Diese neuen Medienästhetiken werden dabei von Beginn an als Reaktion auf die Technisierung und mediale Beschleunigung der alltäglichen Wahrnehmung

 

konzipiert.[6] Auch dieses zweite Motiv findet bis heute seine Fortführung in der Analyse und Dekonstruktion von Massemedien durch Künstler. Die Beispiele reichen von William Burroughs literarischem Cut-up über Nam June Paiks Remix von TV-Bildern zu Dara Birnbaums systematischen Analysen der TV-Semiotik bis zur Darstellung der subtilen Kommerzialisierung der Sprache durch das Internet in Heath Buntings Netzprojekt »_readme«.[7]

Vorläufer der Medienkunst

Manifeste und Utopien

Schon vor Beginn der künstlerischen Medienarbeit werden ihre Motive und möglichen Ziele in Manifesten und utopischen Entwürfen formuliert, die zum Teil weit über den Stand der verfügbaren Technik hinausreichen.

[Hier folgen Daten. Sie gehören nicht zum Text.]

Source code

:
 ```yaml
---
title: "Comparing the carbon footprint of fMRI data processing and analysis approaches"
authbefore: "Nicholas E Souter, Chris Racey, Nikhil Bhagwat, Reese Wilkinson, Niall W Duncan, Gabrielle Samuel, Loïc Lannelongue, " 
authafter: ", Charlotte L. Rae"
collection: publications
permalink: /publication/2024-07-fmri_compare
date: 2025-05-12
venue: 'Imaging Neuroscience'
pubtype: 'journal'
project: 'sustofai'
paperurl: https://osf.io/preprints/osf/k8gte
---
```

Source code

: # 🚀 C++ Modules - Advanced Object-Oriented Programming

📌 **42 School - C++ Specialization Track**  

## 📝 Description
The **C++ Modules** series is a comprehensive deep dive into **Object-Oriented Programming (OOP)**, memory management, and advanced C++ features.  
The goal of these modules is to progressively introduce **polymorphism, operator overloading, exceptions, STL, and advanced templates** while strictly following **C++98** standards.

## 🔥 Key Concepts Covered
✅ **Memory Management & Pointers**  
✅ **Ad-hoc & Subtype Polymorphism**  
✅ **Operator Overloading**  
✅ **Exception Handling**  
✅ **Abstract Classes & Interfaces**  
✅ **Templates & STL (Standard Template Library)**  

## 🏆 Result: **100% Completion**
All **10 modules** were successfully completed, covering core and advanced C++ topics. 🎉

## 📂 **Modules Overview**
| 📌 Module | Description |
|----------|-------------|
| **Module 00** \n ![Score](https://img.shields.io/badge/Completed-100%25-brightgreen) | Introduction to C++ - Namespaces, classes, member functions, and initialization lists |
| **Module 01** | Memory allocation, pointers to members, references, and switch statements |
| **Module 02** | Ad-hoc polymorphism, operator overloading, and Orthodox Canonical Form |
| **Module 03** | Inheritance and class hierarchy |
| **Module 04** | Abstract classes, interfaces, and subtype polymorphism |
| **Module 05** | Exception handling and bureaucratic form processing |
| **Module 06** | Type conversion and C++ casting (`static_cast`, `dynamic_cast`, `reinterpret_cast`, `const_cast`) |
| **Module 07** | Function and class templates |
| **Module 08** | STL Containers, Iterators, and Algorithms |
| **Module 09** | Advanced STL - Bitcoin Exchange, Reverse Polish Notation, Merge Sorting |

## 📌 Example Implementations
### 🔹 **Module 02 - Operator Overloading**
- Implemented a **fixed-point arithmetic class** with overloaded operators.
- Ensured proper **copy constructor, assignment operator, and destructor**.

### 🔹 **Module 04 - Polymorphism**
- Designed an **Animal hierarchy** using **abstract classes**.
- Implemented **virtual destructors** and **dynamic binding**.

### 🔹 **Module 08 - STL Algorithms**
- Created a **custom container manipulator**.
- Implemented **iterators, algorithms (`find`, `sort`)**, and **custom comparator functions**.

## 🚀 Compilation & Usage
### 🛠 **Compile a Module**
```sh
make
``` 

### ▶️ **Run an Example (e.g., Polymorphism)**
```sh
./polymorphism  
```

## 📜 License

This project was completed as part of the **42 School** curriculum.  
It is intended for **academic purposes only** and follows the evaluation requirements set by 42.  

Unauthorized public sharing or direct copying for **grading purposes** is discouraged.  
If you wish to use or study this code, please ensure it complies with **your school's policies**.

Dabei antizipieren diese Thesen schon in vieler Hinsicht die seit den 1960er Jahren einsetzende breite künstlerische Praxis der Medienkunst. Diese in »Medien Kunst Netz« online dokumentierten Textauszüge können auch als erste Formulierung der Themenschwerpunkte gelesen werden, die sich in der Gliederung der weiteren Kapitel dieses Überblicks zur Medienkunst niederschlagen.